Start of Supplied material
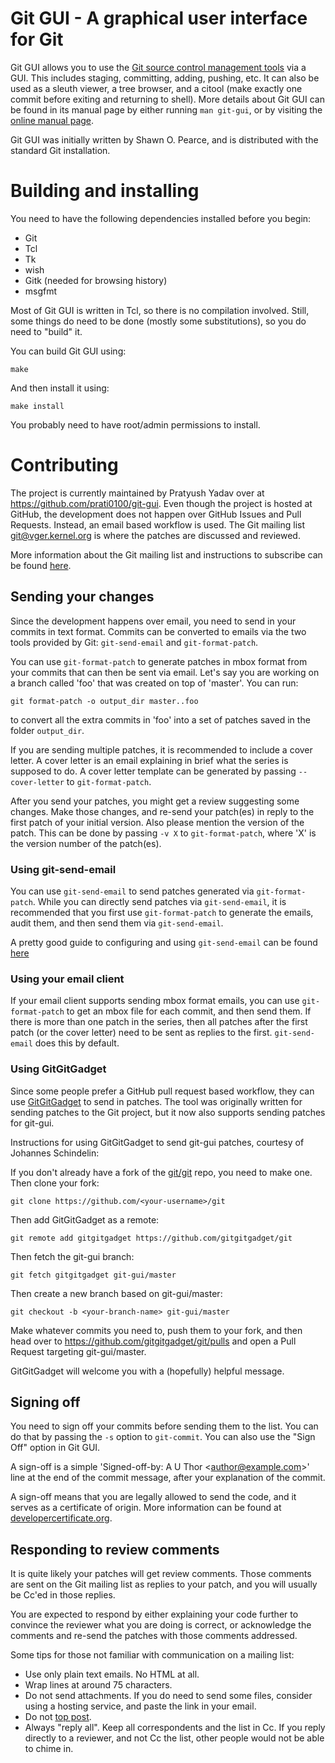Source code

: # Git GUI - A graphical user interface for Git

Git GUI allows you to use the [Git source control management
tools](https://git-scm.com/) via a GUI. This includes staging, committing,
adding, pushing, etc. It can also be used as a sleuth viewer, a tree browser,
and a citool (make exactly one commit before exiting and returning to shell).
More details about Git GUI can be found in its manual page by either running
`man git-gui`, or by visiting the [online manual
page](https://git-scm.com/docs/git-gui).

Git GUI was initially written by Shawn O. Pearce, and is distributed with the
standard Git installation.

# Building and installing

You need to have the following dependencies installed before you begin:

- Git
- Tcl
- Tk
- wish
- Gitk (needed for browsing history)
- msgfmt

Most of Git GUI is written in Tcl, so there is no compilation involved. Still,
some things do need to be done (mostly some substitutions), so you do need to
"build" it.

You can build Git GUI using:

```
make
```

And then install it using:

```
make install
```

You probably need to have root/admin permissions to install.

# Contributing

The project is currently maintained by Pratyush Yadav over at
https://github.com/prati0100/git-gui. Even though the project is hosted at
GitHub, the development does not happen over GitHub Issues and Pull Requests.
Instead, an email based workflow is used. The Git mailing list
[git@vger.kernel.org](mailto:git@vger.kernel.org) is where the patches are
discussed and reviewed.

More information about the Git mailing list and instructions to subscribe can
be found [here](https://git.wiki.kernel.org/index.php/GitCommunity).

## Sending your changes

Since the development happens over email, you need to send in your commits in
text format. Commits can be converted to emails via the two tools provided by
Git: `git-send-email` and `git-format-patch`.

You can use `git-format-patch` to generate patches in mbox format from your
commits that can then be sent via email. Let's say you are working on a branch
called 'foo' that was created on top of 'master'. You can run:

```
git format-patch -o output_dir master..foo
```

to convert all the extra commits in 'foo' into a set of patches saved in the
folder `output_dir`.

If you are sending multiple patches, it is recommended to include a cover
letter. A cover letter is an email explaining in brief what the series is
supposed to do. A cover letter template can be generated by passing
`--cover-letter` to `git-format-patch`.

After you send your patches, you might get a review suggesting some changes.
Make those changes, and re-send your patch(es) in reply to the first patch of
your initial version. Also please mention the version of the patch. This can be
done by passing `-v X` to `git-format-patch`, where 'X' is the version number
of the patch(es).

### Using git-send-email

You can use `git-send-email` to send patches generated via `git-format-patch`.
While you can directly send patches via `git-send-email`, it is recommended
that you first use `git-format-patch` to generate the emails, audit them, and
then send them via `git-send-email`.

A pretty good guide to configuring and using `git-send-email` can be found
[here](https://www.freedesktop.org/wiki/Software/PulseAudio/HowToUseGitSendEmail/)

### Using your email client

If your email client supports sending mbox format emails, you can use
`git-format-patch` to get an mbox file for each commit, and then send them. If
there is more than one patch in the series, then all patches after the first
patch (or the cover letter) need to be sent as replies to the first.
`git-send-email` does this by default.

### Using GitGitGadget

Since some people prefer a GitHub pull request based workflow, they can use
[GitGitGadget](https://gitgitgadget.github.io/) to send in patches. The tool
was originally written for sending patches to the Git project, but it now also
supports sending patches for git-gui.

Instructions for using GitGitGadget to send git-gui patches, courtesy of
Johannes Schindelin:

If you don't already have a fork of the [git/git](https://github.com/git/git)
repo, you need to make one. Then clone your fork:

```
git clone https://github.com/<your-username>/git
```

Then add GitGitGadget as a remote:

```
git remote add gitgitgadget https://github.com/gitgitgadget/git
```

Then fetch the git-gui branch:

```
git fetch gitgitgadget git-gui/master
```

Then create a new branch based on git-gui/master:

```
git checkout -b <your-branch-name> git-gui/master
```

Make whatever commits you need to, push them to your fork, and then head over
to https://github.com/gitgitgadget/git/pulls and open a Pull Request targeting
git-gui/master.

GitGitGadget will welcome you with a (hopefully) helpful message.

## Signing off

You need to sign off your commits before sending them to the list. You can do
that by passing the `-s` option to `git-commit`. You can also use the "Sign
Off" option in Git GUI.

A sign-off is a simple 'Signed-off-by: A U Thor \<author@example.com\>' line at
the end of the commit message, after your explanation of the commit.

A sign-off means that you are legally allowed to send the code, and it serves
as a certificate of origin. More information can be found at
[developercertificate.org](https://developercertificate.org/).

## Responding to review comments

It is quite likely your patches will get review comments. Those comments are
sent on the Git mailing list as replies to your patch, and you will usually be
Cc'ed in those replies.

You are expected to respond by either explaining your code further to convince
the reviewer what you are doing is correct, or acknowledge the comments and
re-send the patches with those comments addressed.

Some tips for those not familiar with communication on a mailing list:

- Use only plain text emails. No HTML at all.
- Wrap lines at around 75 characters.
- Do not send attachments. If you do need to send some files, consider using a
  hosting service, and paste the link in your email.
- Do not [top post](http://www.idallen.com/topposting.html).
- Always "reply all". Keep all correspondents and the list in Cc. If you reply
  directly to a reviewer, and not Cc the list, other people would not be able
  to chime in.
End of Supplied material
= Task goal =
Across the material above, how many lines include the string "mailing"? Only the number is wanted.

= Solution to the exercise =
4